- DATASET RECORDS -
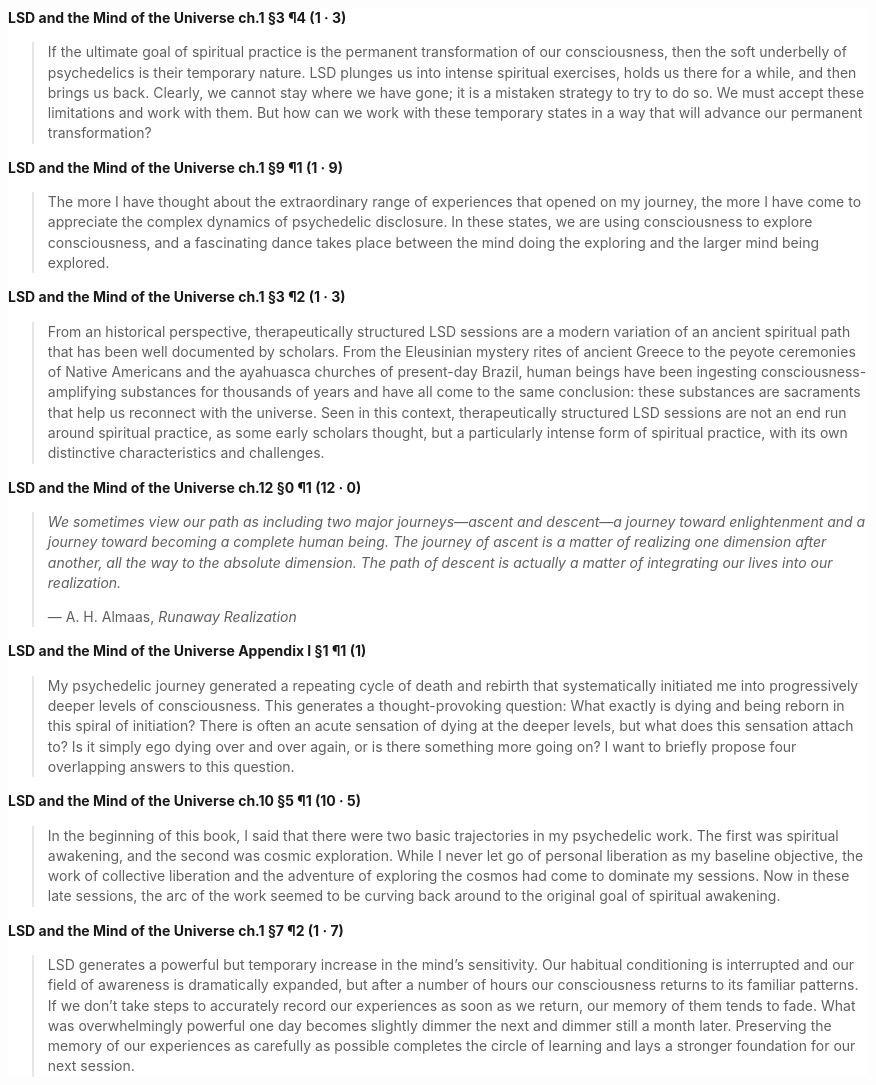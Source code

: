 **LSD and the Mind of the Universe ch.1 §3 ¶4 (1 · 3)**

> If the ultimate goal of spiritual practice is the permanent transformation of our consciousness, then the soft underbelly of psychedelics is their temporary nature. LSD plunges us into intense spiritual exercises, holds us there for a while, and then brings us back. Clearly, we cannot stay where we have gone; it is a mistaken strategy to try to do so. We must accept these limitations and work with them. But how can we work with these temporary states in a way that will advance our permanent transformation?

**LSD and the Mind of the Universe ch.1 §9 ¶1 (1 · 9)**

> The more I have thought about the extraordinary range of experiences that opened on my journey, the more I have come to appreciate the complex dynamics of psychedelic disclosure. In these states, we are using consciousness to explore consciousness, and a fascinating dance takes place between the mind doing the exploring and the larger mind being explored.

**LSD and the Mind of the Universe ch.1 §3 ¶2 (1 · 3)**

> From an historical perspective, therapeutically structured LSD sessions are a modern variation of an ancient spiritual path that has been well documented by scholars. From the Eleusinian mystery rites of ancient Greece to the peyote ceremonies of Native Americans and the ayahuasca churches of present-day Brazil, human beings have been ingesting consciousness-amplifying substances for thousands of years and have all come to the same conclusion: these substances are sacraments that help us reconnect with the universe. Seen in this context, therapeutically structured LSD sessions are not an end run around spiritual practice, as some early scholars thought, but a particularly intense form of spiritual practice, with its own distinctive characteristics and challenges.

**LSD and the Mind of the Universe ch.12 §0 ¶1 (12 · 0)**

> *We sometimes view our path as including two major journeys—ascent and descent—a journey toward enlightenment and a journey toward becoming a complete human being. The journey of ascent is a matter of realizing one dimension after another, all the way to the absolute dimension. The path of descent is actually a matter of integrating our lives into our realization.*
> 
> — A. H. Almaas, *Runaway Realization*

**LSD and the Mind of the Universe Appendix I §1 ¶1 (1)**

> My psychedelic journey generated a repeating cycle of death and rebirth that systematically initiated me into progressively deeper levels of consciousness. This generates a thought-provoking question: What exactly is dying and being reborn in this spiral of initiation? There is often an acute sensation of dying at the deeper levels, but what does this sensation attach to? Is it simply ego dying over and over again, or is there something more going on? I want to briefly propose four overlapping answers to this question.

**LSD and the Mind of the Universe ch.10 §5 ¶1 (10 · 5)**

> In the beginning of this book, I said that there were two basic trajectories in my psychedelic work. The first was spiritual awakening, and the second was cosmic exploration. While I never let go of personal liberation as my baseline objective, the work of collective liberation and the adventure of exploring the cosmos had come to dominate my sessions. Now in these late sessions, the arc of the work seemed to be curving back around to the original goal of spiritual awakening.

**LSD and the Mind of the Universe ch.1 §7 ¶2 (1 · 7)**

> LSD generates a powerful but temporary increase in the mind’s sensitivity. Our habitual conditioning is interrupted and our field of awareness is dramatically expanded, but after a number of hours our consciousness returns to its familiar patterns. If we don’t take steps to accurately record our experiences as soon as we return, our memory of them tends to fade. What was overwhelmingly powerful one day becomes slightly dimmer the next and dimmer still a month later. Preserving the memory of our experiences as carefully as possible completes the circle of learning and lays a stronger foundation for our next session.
--
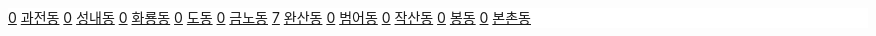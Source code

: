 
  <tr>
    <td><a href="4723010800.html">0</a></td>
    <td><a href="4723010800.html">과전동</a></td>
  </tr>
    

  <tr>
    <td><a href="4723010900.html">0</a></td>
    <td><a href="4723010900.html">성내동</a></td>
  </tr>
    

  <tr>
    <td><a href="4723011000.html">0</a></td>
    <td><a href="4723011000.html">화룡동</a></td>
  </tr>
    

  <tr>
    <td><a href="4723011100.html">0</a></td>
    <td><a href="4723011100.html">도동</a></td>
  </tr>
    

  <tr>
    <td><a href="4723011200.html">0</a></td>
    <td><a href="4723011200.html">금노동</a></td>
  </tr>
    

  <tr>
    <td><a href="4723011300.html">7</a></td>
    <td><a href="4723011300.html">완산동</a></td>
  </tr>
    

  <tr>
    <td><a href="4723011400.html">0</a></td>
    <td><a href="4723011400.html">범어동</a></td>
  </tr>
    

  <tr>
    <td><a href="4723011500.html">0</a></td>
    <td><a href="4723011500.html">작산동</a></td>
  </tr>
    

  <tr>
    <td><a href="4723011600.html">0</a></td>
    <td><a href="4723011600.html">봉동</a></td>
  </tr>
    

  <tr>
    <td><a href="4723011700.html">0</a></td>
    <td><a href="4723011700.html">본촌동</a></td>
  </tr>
* * *
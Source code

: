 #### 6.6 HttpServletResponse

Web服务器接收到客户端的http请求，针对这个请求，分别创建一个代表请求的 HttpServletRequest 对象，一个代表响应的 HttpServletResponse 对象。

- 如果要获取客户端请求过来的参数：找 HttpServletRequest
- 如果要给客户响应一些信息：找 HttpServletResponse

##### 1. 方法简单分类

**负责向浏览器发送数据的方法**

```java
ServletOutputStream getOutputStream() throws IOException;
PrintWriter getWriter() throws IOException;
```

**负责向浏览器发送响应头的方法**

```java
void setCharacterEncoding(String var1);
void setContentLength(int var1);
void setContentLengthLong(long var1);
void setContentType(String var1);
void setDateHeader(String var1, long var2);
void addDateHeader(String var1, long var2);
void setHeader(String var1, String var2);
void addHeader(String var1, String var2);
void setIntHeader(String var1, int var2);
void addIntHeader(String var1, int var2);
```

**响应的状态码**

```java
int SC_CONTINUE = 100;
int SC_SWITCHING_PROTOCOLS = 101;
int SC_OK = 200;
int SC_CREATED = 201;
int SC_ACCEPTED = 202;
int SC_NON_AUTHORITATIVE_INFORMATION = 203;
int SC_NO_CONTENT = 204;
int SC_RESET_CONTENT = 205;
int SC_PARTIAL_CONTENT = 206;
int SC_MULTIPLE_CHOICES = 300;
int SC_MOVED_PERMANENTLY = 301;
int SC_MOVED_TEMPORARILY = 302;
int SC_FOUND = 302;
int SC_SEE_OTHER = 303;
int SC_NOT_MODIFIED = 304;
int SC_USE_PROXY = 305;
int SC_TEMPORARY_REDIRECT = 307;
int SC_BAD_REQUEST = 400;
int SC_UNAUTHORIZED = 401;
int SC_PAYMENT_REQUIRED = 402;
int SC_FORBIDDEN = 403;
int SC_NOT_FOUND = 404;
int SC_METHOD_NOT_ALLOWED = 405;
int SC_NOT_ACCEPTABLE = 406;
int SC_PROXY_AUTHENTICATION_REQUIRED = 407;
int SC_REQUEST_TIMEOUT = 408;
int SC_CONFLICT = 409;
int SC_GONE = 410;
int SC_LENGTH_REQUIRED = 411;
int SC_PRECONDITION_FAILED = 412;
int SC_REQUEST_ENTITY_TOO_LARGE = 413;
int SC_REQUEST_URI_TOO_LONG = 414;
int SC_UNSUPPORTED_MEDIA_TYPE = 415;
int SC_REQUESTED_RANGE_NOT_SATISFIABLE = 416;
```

- EXERCISE AIM -
Review the material and copy each line in which the word "back" appears.

- ANSWER TO THE PROBLEM -
> If the ultimate goal of spiritual practice is the permanent transformation of our consciousness, then the soft underbelly of psychedelics is their temporary nature. LSD plunges us into intense spiritual exercises, holds us there for a while, and then brings us back. Clearly, we cannot stay where we have gone; it is a mistaken strategy to try to do so. We must accept these limitations and work with them. But how can we work with these temporary states in a way that will advance our permanent transformation?
> In the beginning of this book, I said that there were two basic trajectories in my psychedelic work. The first was spiritual awakening, and the second was cosmic exploration. While I never let go of personal liberation as my baseline objective, the work of collective liberation and the adventure of exploring the cosmos had come to dominate my sessions. Now in these late sessions, the arc of the work seemed to be curving back around to the original goal of spiritual awakening.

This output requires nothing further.